Work required | Only the text of the records belongs in the answer, copied exactly and without pictures.

=== Section Start ===

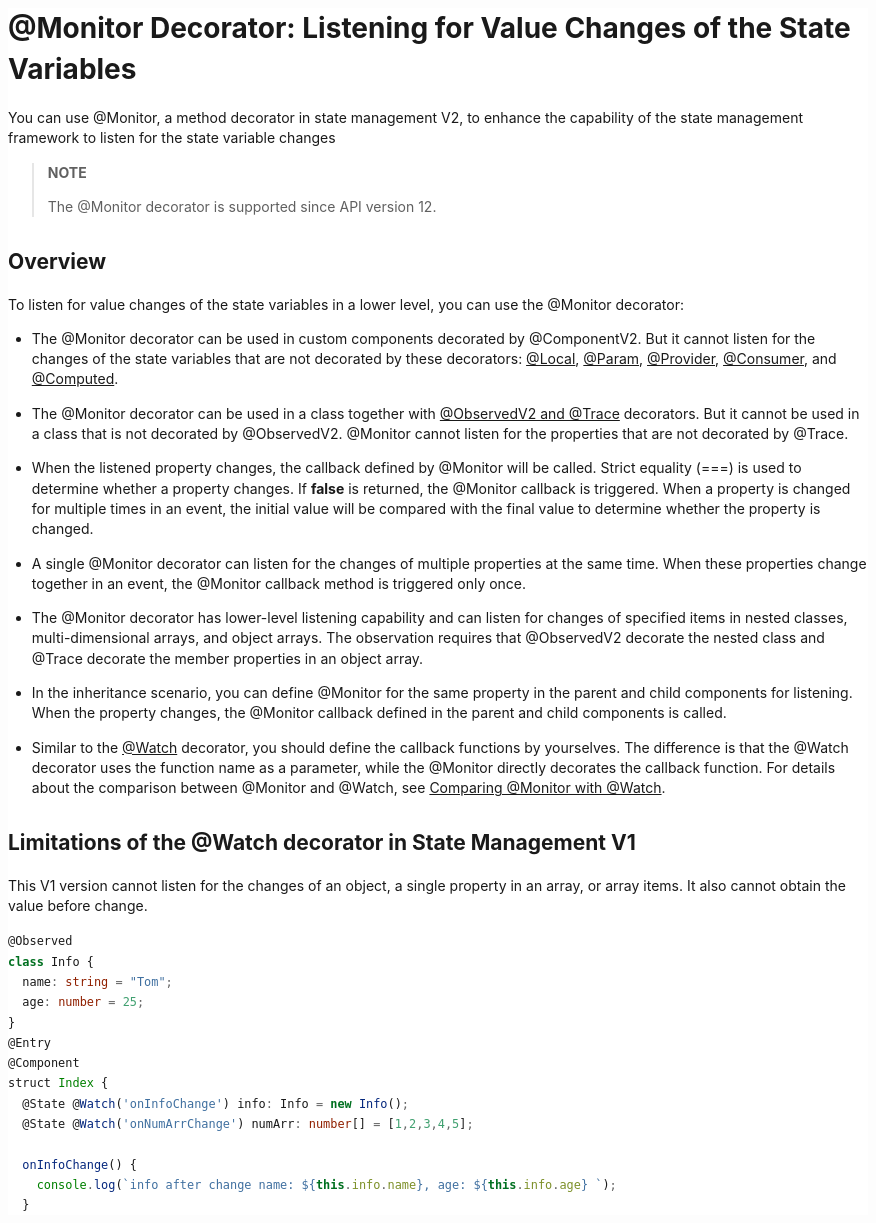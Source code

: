# \@Monitor Decorator: Listening for Value Changes of the State Variables

You can use \@Monitor, a method decorator in state management V2, to enhance the capability of the state management framework to listen for the state variable changes

>**NOTE**
>
>The \@Monitor decorator is supported since API version 12.
>

## Overview

To listen for value changes of the state variables in a lower level, you can use the \@Monitor decorator:

- The \@Monitor decorator can be used in custom components decorated by \@ComponentV2. But it cannot listen for the changes of the state variables that are not decorated by these decorators: [\@Local](arkts-new-local.md), [\@Param](arkts-new-param.md), [\@Provider](arkts-new-Provider-and-Consumer.md), [\@Consumer](arkts-new-Provider-and-Consumer.md), and [\@Computed](arkts-new-Computed.md).

- The \@Monitor decorator can be used in a class together with [\@ObservedV2 and \@Trace](arkts-new-observedV2-and-trace.md) decorators. But it cannot be used in a class that is not decorated by \@ObservedV2. \@Monitor cannot listen for the properties that are not decorated by \@Trace.
- When the listened property changes, the callback defined by \@Monitor will be called. Strict equality (===) is used to determine whether a property changes. If **false** is returned, the \@Monitor callback is triggered. When a property is changed for multiple times in an event, the initial value will be compared with the final value to determine whether the property is changed.
- A single \@Monitor decorator can listen for the changes of multiple properties at the same time. When these properties change together in an event, the \@Monitor callback method is triggered only once.
- The \@Monitor decorator has lower-level listening capability and can listen for changes of specified items in nested classes, multi-dimensional arrays, and object arrays. The observation requires that \@ObservedV2 decorate the nested class and \@Trace decorate the member properties in an object array.
- In the inheritance scenario, you can define \@Monitor for the same property in the parent and child components for listening. When the property changes, the \@Monitor callback defined in the parent and child components is called.
- Similar to the [\@Watch](arkts-watch.md) decorator, you should define the callback functions by yourselves. The difference is that the \@Watch decorator uses the function name as a parameter, while the \@Monitor directly decorates the callback function. For details about the comparison between \@Monitor and \@Watch, see [Comparing \@Monitor with \@Watch](#comparing-monitor-with-watch).

## Limitations of the \@Watch decorator in State Management V1

This V1 version cannot listen for the changes of an object, a single property in an array, or array items. It also cannot obtain the value before change.

```ts
@Observed
class Info {
  name: string = "Tom";
  age: number = 25;
}
@Entry
@Component
struct Index {
  @State @Watch('onInfoChange') info: Info = new Info();
  @State @Watch('onNumArrChange') numArr: number[] = [1,2,3,4,5];

  onInfoChange() {
    console.log(`info after change name: ${this.info.name}, age: ${this.info.age} `);
  }
```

=== Section End ===

Output for this task |
Source code

:# \@Monitor Decorator: Listening for Value Changes of the State Variables

You can use \@Monitor, a method decorator in state management V2, to enhance the capability of the state management framework to listen for the state variable changes

>**NOTE**
>
>The \@Monitor decorator is supported since API version 12.
>

## Overview

To listen for value changes of the state variables in a lower level, you can use the \@Monitor decorator:

- The \@Monitor decorator can be used in custom components decorated by \@ComponentV2. But it cannot listen for the changes of the state variables that are not decorated by these decorators: [\@Local](arkts-new-local.md), [\@Param](arkts-new-param.md), [\@Provider](arkts-new-Provider-and-Consumer.md), [\@Consumer](arkts-new-Provider-and-Consumer.md), and [\@Computed](arkts-new-Computed.md).

- The \@Monitor decorator can be used in a class together with [\@ObservedV2 and \@Trace](arkts-new-observedV2-and-trace.md) decorators. But it cannot be used in a class that is not decorated by \@ObservedV2. \@Monitor cannot listen for the properties that are not decorated by \@Trace.
- When the listened property changes, the callback defined by \@Monitor will be called. Strict equality (===) is used to determine whether a property changes. If **false** is returned, the \@Monitor callback is triggered. When a property is changed for multiple times in an event, the initial value will be compared with the final value to determine whether the property is changed.
- A single \@Monitor decorator can listen for the changes of multiple properties at the same time. When these properties change together in an event, the \@Monitor callback method is triggered only once.
- The \@Monitor decorator has lower-level listening capability and can listen for changes of specified items in nested classes, multi-dimensional arrays, and object arrays. The observation requires that \@ObservedV2 decorate the nested class and \@Trace decorate the member properties in an object array.
- In the inheritance scenario, you can define \@Monitor for the same property in the parent and child components for listening. When the property changes, the \@Monitor callback defined in the parent and child components is called.
- Similar to the [\@Watch](arkts-watch.md) decorator, you should define the callback functions by yourselves. The difference is that the \@Watch decorator uses the function name as a parameter, while the \@Monitor directly decorates the callback function. For details about the comparison between \@Monitor and \@Watch, see [Comparing \@Monitor with \@Watch](#comparing-monitor-with-watch).

## Limitations of the \@Watch decorator in State Management V1

This V1 version cannot listen for the changes of an object, a single property in an array, or array items. It also cannot obtain the value before change.

```ts
@Observed
class Info {
  name: string = "Tom";
  age: number = 25;
}
@Entry
@Component
struct Index {
  @State @Watch('onInfoChange') info: Info = new Info();
  @State @Watch('onNumArrChange') numArr: number[] = [1,2,3,4,5];

  onInfoChange() {
    console.log(`info after change name: ${this.info.name}, age: ${this.info.age} `);
  }
```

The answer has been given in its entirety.